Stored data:
BEGIN
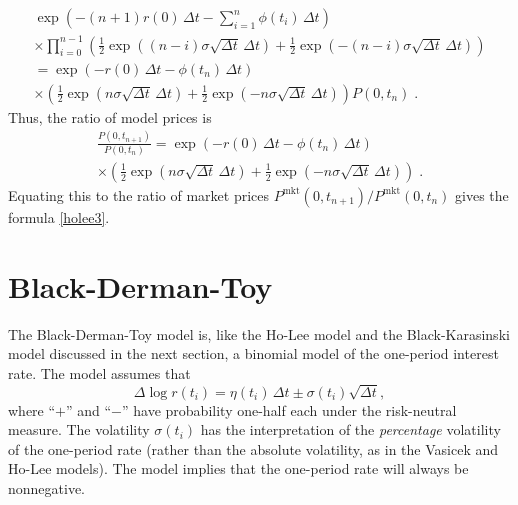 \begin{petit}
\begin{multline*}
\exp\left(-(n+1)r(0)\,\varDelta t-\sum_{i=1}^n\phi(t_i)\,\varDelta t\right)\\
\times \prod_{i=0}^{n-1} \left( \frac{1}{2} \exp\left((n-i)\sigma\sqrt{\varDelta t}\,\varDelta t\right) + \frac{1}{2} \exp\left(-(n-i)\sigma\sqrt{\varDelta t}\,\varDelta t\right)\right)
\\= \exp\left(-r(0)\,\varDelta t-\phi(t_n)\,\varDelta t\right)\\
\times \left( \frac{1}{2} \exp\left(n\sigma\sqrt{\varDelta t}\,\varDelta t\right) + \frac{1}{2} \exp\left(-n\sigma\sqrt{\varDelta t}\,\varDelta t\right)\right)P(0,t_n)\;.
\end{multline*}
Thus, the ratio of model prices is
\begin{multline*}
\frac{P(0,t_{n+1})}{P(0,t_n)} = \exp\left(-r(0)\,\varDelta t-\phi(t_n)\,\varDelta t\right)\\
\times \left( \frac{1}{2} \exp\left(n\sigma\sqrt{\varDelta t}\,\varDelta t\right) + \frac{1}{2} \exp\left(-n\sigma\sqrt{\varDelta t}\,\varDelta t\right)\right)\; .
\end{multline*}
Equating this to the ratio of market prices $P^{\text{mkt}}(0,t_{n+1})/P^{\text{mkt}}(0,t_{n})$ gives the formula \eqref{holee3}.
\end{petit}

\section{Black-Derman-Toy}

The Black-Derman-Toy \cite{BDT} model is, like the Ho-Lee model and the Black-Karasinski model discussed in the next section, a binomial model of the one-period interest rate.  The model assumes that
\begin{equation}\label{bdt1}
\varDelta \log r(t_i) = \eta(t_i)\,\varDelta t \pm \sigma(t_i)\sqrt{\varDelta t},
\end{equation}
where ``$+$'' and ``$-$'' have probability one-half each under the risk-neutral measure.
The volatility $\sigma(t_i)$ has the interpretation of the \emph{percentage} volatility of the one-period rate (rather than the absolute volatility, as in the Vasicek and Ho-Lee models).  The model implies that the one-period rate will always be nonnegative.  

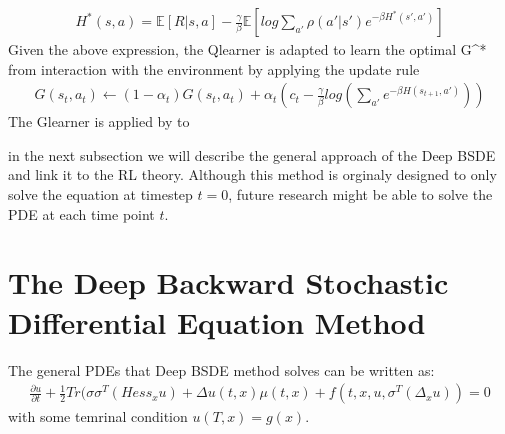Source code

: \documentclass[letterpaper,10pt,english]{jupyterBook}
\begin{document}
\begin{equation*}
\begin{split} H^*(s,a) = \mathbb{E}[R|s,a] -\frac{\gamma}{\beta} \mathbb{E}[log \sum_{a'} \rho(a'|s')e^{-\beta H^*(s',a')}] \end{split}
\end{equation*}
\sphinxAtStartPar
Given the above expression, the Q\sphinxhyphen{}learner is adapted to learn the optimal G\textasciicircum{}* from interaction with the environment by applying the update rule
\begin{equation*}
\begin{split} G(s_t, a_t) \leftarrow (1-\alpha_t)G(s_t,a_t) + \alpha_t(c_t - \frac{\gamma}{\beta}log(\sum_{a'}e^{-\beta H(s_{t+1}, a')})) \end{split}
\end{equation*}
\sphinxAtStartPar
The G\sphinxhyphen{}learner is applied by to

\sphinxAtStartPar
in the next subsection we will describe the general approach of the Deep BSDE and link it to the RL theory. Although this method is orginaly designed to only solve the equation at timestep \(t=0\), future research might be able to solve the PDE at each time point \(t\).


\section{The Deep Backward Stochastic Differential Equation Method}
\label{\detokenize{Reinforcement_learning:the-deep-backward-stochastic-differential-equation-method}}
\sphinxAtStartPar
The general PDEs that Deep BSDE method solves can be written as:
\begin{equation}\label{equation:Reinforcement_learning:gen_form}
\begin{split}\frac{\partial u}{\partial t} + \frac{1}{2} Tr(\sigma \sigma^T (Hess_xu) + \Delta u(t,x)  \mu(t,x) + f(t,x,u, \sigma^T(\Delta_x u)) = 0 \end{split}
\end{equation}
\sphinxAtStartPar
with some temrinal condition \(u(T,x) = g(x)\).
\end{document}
END
The task ::
Look through the data above and report every line in which "split" appears.

Final answer ::
\begin{split} H^*(s,a) = \mathbb{E}[R|s,a] -\frac{\gamma}{\beta} \mathbb{E}[log \sum_{a'} \rho(a'|s')e^{-\beta H^*(s',a')}] \end{split}
\begin{split} G(s_t, a_t) \leftarrow (1-\alpha_t)G(s_t,a_t) + \alpha_t(c_t - \frac{\gamma}{\beta}log(\sum_{a'}e^{-\beta H(s_{t+1}, a')})) \end{split}
\begin{split}\frac{\partial u}{\partial t} + \frac{1}{2} Tr(\sigma \sigma^T (Hess_xu) + \Delta u(t,x)  \mu(t,x) + f(t,x,u, \sigma^T(\Delta_x u)) = 0 \end{split}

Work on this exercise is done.